Illustrative embodiments of the present disclosure are described in detail
herein. In the
interest of clarity, not all features of an actual implementation may be
described in this
specification. It will of course be appreciated that in the development of any
such actual
embodiment, numerous implementation specific decisions must be made to achieve
the specific
implementation goals, which will vary from one implementation to another.
Moreover, it will be
appreciated that such a development effort might be complex and time
consuming, but would
nevertheless be a routine undertaking for those of ordinary skill in the art
having the benefit of
the present disclosure. To facilitate a better understanding of the present
disclosure, the
following examples of certain embodiments are given. In no way should the
following examples
be read to limit, or define, the scope of the disclosure.
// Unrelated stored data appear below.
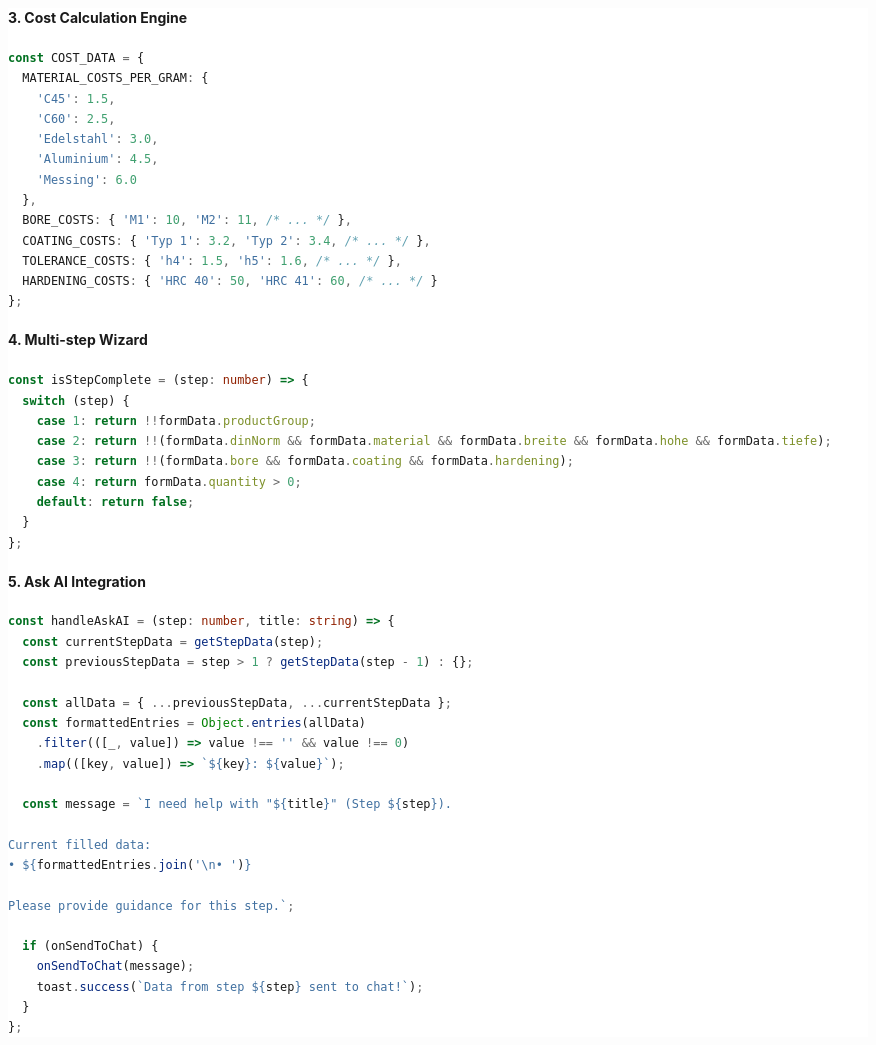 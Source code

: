 #### 3. Cost Calculation Engine
```typescript
const COST_DATA = {
  MATERIAL_COSTS_PER_GRAM: {
    'C45': 1.5,
    'C60': 2.5,
    'Edelstahl': 3.0,
    'Aluminium': 4.5,
    'Messing': 6.0
  },
  BORE_COSTS: { 'M1': 10, 'M2': 11, /* ... */ },
  COATING_COSTS: { 'Typ 1': 3.2, 'Typ 2': 3.4, /* ... */ },
  TOLERANCE_COSTS: { 'h4': 1.5, 'h5': 1.6, /* ... */ },
  HARDENING_COSTS: { 'HRC 40': 50, 'HRC 41': 60, /* ... */ }
};
```

#### 4. Multi-step Wizard
```typescript
const isStepComplete = (step: number) => {
  switch (step) {
    case 1: return !!formData.productGroup;
    case 2: return !!(formData.dinNorm && formData.material && formData.breite && formData.hohe && formData.tiefe);
    case 3: return !!(formData.bore && formData.coating && formData.hardening);
    case 4: return formData.quantity > 0;
    default: return false;
  }
};
```

#### 5. Ask AI Integration
```typescript
const handleAskAI = (step: number, title: string) => {
  const currentStepData = getStepData(step);
  const previousStepData = step > 1 ? getStepData(step - 1) : {};
  
  const allData = { ...previousStepData, ...currentStepData };
  const formattedEntries = Object.entries(allData)
    .filter(([_, value]) => value !== '' && value !== 0)
    .map(([key, value]) => `${key}: ${value}`);
  
  const message = `I need help with "${title}" (Step ${step}).

Current filled data:
• ${formattedEntries.join('\n• ')}

Please provide guidance for this step.`;
  
  if (onSendToChat) {
    onSendToChat(message);
    toast.success(`Data from step ${step} sent to chat!`);
  }
};
```
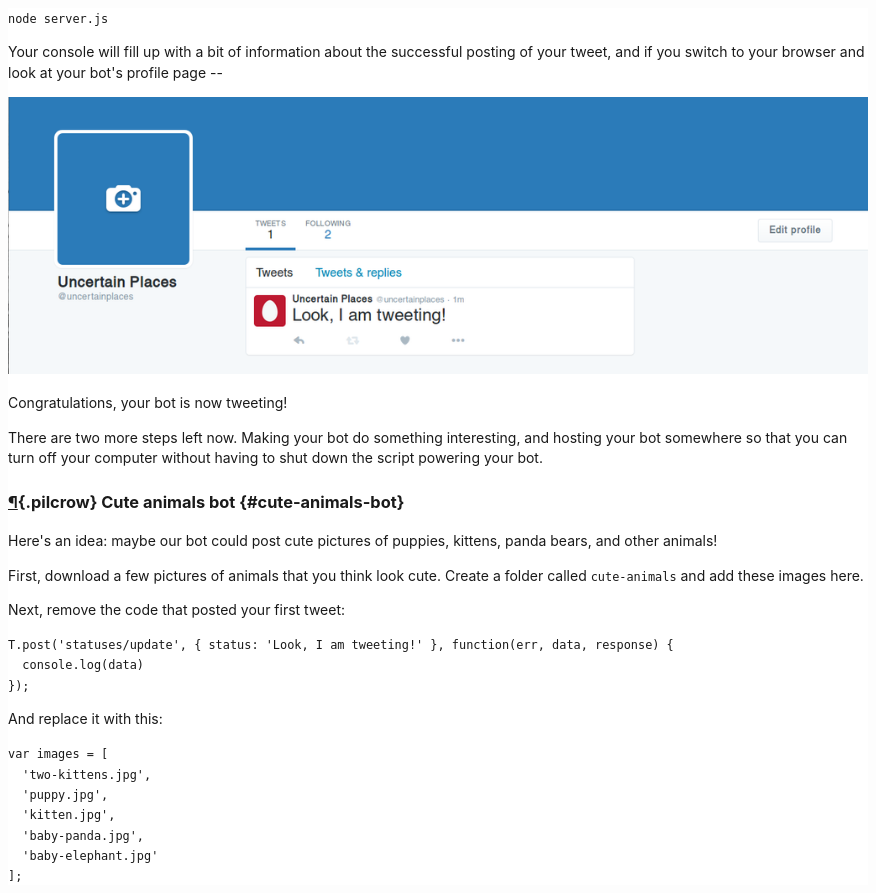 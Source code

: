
 ```
node server.js
```

Your console will fill up with a bit of information about the successful posting of your tweet, and if you switch to your browser and look at your bot's profile page --

![Your bot's first tweet](/content/tutorials/make-an-image-posting-twitter-bot/images/first-tweet.png)


Congratulations, your bot is now tweeting!

There are two more steps left now. Making your bot do something interesting, and hosting your bot somewhere so that you can turn off your computer without having to shut down the script powering your bot.

### [¶](#cute-animals-bot){.pilcrow} Cute animals bot {#cute-animals-bot}


Here's an idea: maybe our bot could post cute pictures of puppies, kittens, panda bears, and other animals! 

First, download a few pictures of animals that you think look cute. Create a folder called `cute-animals` and add these images here.

Next, remove the code that posted your first tweet:

```
T.post('statuses/update', { status: 'Look, I am tweeting!' }, function(err, data, response) {
  console.log(data)
});

```

And replace it with this:

```
var images = [
  'two-kittens.jpg',
  'puppy.jpg',
  'kitten.jpg',
  'baby-panda.jpg',
  'baby-elephant.jpg'
];
```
Certain embodiments of the present disclosure may be implemented at least in
part with an
information handling system. For purposes of this disclosure, an information
handling system
may include any instrumentality or aggregate of instrumentalities operable to
compute, classify,
process, transmit, receive, retrieve, originate, switch, store, display,
manifest, detect, record,
reproduce, handle, or utilize any form of information, intelligence, or data
for business,
scientific, control, or other purposes. For example, an information handling
system may be a
personal computer, a network storage device, or any other suitable device and
may vary in size,
shape, performance, functionality, and price. The information handling system
may include
random access memory (RAM), one or more processing resources such as a central
processing
unit (CPU) or hardware or software control logic, ROM, and/or other types of
nonvolatile
memory. Additional components of the information handling system may include
one or more
disk drives, one or more network ports for communication with external devices
as well as
various input and output (I/O) devices, such as a keyboard, a mouse, and a
video display. The
information handling system may also include one or more buses operable to
transmit
communications between the various hardware components.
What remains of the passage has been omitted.